Key Differences from Direct Framework Usage
- Framework Installation:
- Traditional ML frameworks like SKLearn, TensorFlow, or PyTorch can be installed and used locally on a laptop.
- SageMaker, being cloud-based, requires the use of AWS resources.
- Production Application:
- Converting local ML models into production applications often requires additional tools or cloud services.
- SageMaker simplifies this process, making it more straightforward to transition models to production.
- Cost and Trial Period:
- Using SageMaker involves some cost, but it offers a two-month free trial for getting started.
- Containers and Built-in Algorithms:
- SageMaker utilizes containers to encapsulate algorithms and frameworks.
- Provides containers for built-in algorithms (XGBoost, DeepAR, FM, etc.) and popular frameworks (PyTorch, SKLearn, TensorFlow).
- Training Parameters:
- Requires specifying training parameters like data location (S3 or EFS), hyperparameters, server type for training, and storage location for trained artifacts.
- Script File for Frameworks:
- In addition to training parameters, frameworks on SageMaker require a script file.

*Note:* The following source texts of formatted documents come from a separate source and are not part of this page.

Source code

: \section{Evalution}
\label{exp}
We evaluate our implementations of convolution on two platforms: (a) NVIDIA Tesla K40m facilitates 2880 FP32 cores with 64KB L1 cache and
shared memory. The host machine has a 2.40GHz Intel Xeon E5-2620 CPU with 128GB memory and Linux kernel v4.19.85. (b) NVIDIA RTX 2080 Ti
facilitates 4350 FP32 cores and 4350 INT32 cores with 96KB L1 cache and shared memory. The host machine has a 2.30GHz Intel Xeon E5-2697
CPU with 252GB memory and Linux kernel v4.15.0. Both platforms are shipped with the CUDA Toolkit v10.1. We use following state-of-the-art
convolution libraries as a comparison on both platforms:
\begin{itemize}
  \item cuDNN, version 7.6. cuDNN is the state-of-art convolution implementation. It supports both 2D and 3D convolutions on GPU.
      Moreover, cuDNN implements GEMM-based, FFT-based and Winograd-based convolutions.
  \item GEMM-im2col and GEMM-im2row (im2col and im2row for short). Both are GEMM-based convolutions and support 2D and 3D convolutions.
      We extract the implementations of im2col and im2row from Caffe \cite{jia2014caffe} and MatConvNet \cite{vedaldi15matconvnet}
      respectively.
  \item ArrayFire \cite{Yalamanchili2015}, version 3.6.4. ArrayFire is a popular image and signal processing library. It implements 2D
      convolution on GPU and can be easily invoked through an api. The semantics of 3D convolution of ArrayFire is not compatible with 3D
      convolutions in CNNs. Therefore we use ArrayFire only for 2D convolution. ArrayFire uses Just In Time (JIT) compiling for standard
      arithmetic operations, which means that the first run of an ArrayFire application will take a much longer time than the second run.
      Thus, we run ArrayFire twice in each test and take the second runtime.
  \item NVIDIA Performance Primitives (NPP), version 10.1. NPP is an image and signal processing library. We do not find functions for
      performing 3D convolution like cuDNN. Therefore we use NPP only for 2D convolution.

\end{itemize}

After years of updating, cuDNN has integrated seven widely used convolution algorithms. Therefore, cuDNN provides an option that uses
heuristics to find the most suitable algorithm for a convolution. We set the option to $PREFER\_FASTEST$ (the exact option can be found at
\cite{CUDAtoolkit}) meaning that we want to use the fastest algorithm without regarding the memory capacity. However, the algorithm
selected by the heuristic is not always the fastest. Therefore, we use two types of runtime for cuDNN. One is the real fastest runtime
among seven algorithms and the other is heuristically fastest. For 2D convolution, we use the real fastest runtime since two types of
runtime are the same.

- This script includes the model-building code specific to PyTorch, TensorFlow, or SKLearn.
- Hosting Models:
- Post-training, models can be hosted on SageMaker for deployment.

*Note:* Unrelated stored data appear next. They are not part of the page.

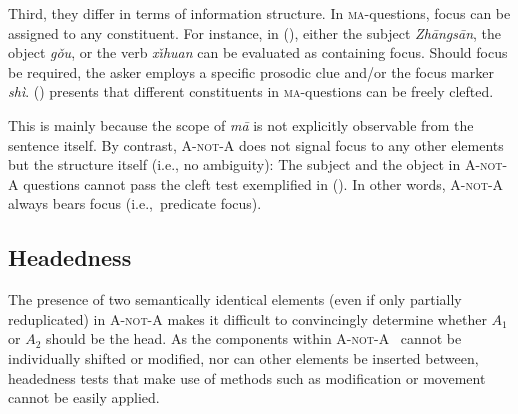 \documentclass[11pt]{article}
\def\anota{\textsc{A-not-A}}
\def\aone{$A_1$}
\def\atwo{$A_2$}
\newcommand{\myref}[1]{(\getref{#1})}
\begin{document}
Third, they differ in terms of information structure. In
\textsc{ma}-questions, focus can be assigned to any constituent. For
instance, in \myref{exe:yesno}, either the subject 
\textit{Zh\={a}ngs\={a}n}, the object 
\textit{g\v{o}u}, or the verb  \textit{x\v{\i}huan}
can be evaluated as containing focus. Should focus be required, the
asker employs a specific prosodic clue and/or the focus marker
 \textit{sh\`{i}}. \myref{exe:shide} presents that
different constituents in \textsc{ma}-questions can be freely clefted.


{\small 
{}}
\vspace{-20pt}


\noindent This is mainly because the scope of \textit{m\={a}} is not
explicitly observable from the sentence itself. By contrast, {\anota}
does not signal focus to any other elements but the structure itself
(i.e., no ambiguity): The subject and the object in {\anota} questions
cannot pass the cleft test exemplified in \myref{exe:shide}. In other
words, {\anota} always bears focus (i.e.,\ predicate focus).





\subsection{Headedness}
\label{ssec:head}

The presence of two semantically identical elements (even if only
partially reduplicated) in {\anota} makes it difficult to convincingly
determine whether {\aone}  or {\atwo} should be the head. As the components
within {\anota} ~cannot be individually shifted or modified, nor can other
elements be inserted between, headedness tests that make use of methods
such as modification or movement cannot be easily applied.
\end{document}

- SageMaker’s containerized approach offers a standardized interface for building and deploying models across different algorithms and frameworks.
Conclusion
- SageMaker stands out in its ability to streamline the transition from model training to production deployment, backed by AWS’s robust cloud infrastructure.

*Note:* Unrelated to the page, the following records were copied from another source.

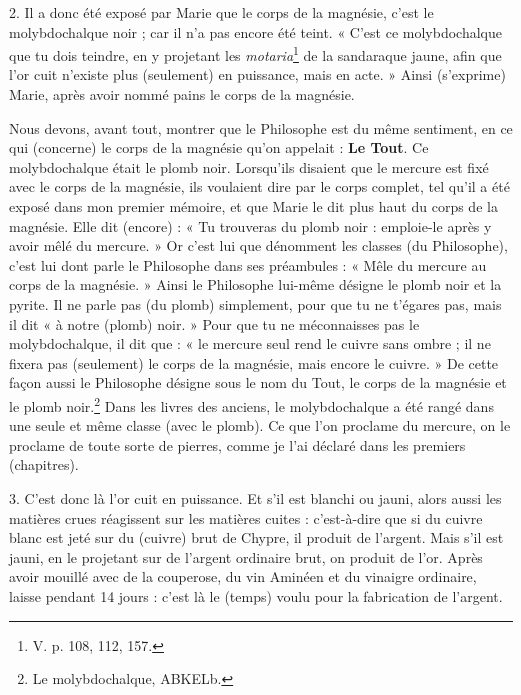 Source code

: \documentclass[a4paper, 11pt, oneside, polutonikogreek, french]{article}
\begin{document}
2. Il a donc été exposé par Marie que le corps de la magnésie, c'est le molybdochalque noir ; car il n'a pas encore été teint. « C'est ce molybdochalque que tu dois teindre, en y projetant les \emph{motaria}\footnote{V. p. 108, 112, 157.} de la sandaraque jaune, afin que l'or cuit n'existe plus (seulement) en puissance, mais en acte. » Ainsi (s'exprime) Marie, après avoir nommé pains le corps de la magnésie.

Nous devons, avant tout, montrer que le Philosophe est du même sentiment, en ce qui (concerne) le corps de la magnésie qu'on appelait : \textbf{Le Tout}. Ce molybdochalque était le plomb noir. Lorsqu'ils disaient que le mercure est fixé avec le corps de la magnésie, ils voulaient dire par le corps complet, tel qu'il a été exposé dans mon premier mémoire, et que Marie le dit plus haut du corps de la magnésie. Elle dit (encore) : « Tu trouveras du plomb noir : emploie-le après y avoir mêlé du mercure. » Or c'est lui que dénomment les classes (du Philosophe), c'est lui dont parle le Philosophe dans ses préambules : « Mêle du mercure au corps de la magnésie. » Ainsi le Philosophe lui-même désigne le plomb noir et la pyrite. Il ne parle pas (du plomb) simplement, pour que tu ne t'égares pas, mais il dit « à notre (plomb) noir. » Pour que tu ne méconnaisses pas le molybdochalque, il dit que : « le mercure seul rend le cuivre sans ombre ; il ne fixera pas (seulement) le corps de la magnésie, mais encore le cuivre. » De cette façon aussi le Philosophe désigne sous le nom du Tout, le corps de la magnésie et le plomb noir.\footnote{Le molybdochalque, ABKELb.} Dans les livres des anciens, le molybdochalque a été rangé dans une seule et même classe (avec le plomb). Ce que l'on proclame du mercure, on le proclame de toute sorte de pierres, comme je l'ai déclaré dans les premiers (chapitres).

3. C'est donc là l'or cuit en puissance. Et s'il est blanchi ou jauni, alors aussi les matières crues réagissent sur les matières cuites : c'est-à-dire que si du cuivre blanc est jeté sur du (cuivre) brut de Chypre, il produit de l'argent. Mais s'il est jauni, en le projetant sur de l'argent ordinaire brut, on produit de l'or. Après avoir mouillé avec de la couperose, du vin Aminéen et du vinaigre ordinaire, laisse pendant 14 jours : c'est là le (temps) voulu pour la fabrication de l'argent.
\end{document}
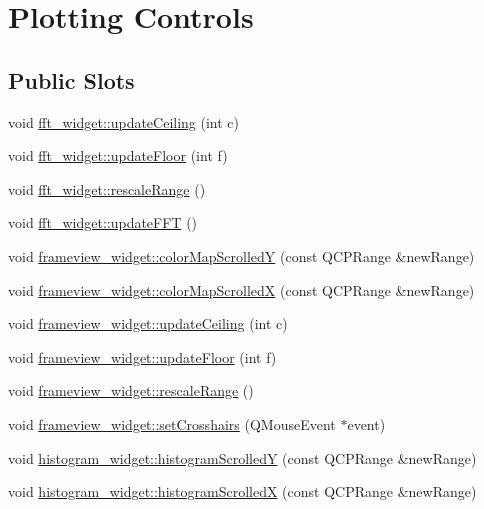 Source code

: \hypertarget{group__plotfunc}{\section{Plotting Controls}
\label{group__plotfunc}
}
\subsection*{Public Slots}
\begin{DoxyCompactItemize}
\item 
void \hyperlink{group__plotfunc_gafb6e441944ce7497cfbeeed7e8d3d65c}{fft\+\_\+widget\+::update\+Ceiling} (int c)
\item 
void \hyperlink{group__plotfunc_gadfd68dfa066e8e0d0bf69324176e01a4}{fft\+\_\+widget\+::update\+Floor} (int f)
\item 
void \hyperlink{group__plotfunc_ga41f5dca22060a42641755916903aa6fa}{fft\+\_\+widget\+::rescale\+Range} ()
\item 
void \hyperlink{group__plotfunc_ga2f62c754ab9b5df0aa7e4bc7b0ddc63b}{fft\+\_\+widget\+::update\+F\+F\+T} ()
\item 
void \hyperlink{group__plotfunc_ga3074750f0969ffba239e316765643032}{frameview\+\_\+widget\+::color\+Map\+Scrolled\+Y} (const Q\+C\+P\+Range \&new\+Range)
\item 
void \hyperlink{group__plotfunc_ga10c1c059252f3646085daa6a0fd772ca}{frameview\+\_\+widget\+::color\+Map\+Scrolled\+X} (const Q\+C\+P\+Range \&new\+Range)
\item 
void \hyperlink{group__plotfunc_gad4ef028cf39c4fcccf7946b6c92bb354}{frameview\+\_\+widget\+::update\+Ceiling} (int c)
\item 
void \hyperlink{group__plotfunc_ga5cf94e8bd5b9b341685fd7c29944373e}{frameview\+\_\+widget\+::update\+Floor} (int f)
\item 
void \hyperlink{group__plotfunc_gaed72318cf7ec830f9ce3f5d314bc0f8c}{frameview\+\_\+widget\+::rescale\+Range} ()
\item 
void \hyperlink{group__plotfunc_gac7f78be091830f38f239480f29dfe869}{frameview\+\_\+widget\+::set\+Crosshairs} (Q\+Mouse\+Event $\ast$event)
\item 
void \hyperlink{group__plotfunc_ga97e017f73cc11f779e8c79105d8aea43}{histogram\+\_\+widget\+::histogram\+Scrolled\+Y} (const Q\+C\+P\+Range \&new\+Range)
\item 
void \hyperlink{group__plotfunc_gaee461cb6e6adc4eca240bac3ed00b3a8}{histogram\+\_\+widget\+::histogram\+Scrolled\+X} (const Q\+C\+P\+Range \&new\+Range)

\end{DoxyCompactItemize}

Introduction to SageMaker (Lesson 50)
Key Capabilities
- Jupyter Notebook Environment:
- Managed Jupyter notebook instances for development and data preparation.
- Automated Python installation and patch application.
- Custom Python packages installation supported.
- Machine Learning Algorithm Support:
- Wide variety of optimized ML algorithms for AWS Cloud.
- Optimized environments for frameworks like TensorFlow, Apache MxNet.
- Custom algorithm deployment capability.
- Training Infrastructure:
- Scalable training on one or multiple compute instances.
- Handles large datasets, with trained model artifacts stored in S3.
- Model Deployment:
- Real-time prediction support with load-balanced compute instances.
- Auto-scaling for instance management and workload adaptation.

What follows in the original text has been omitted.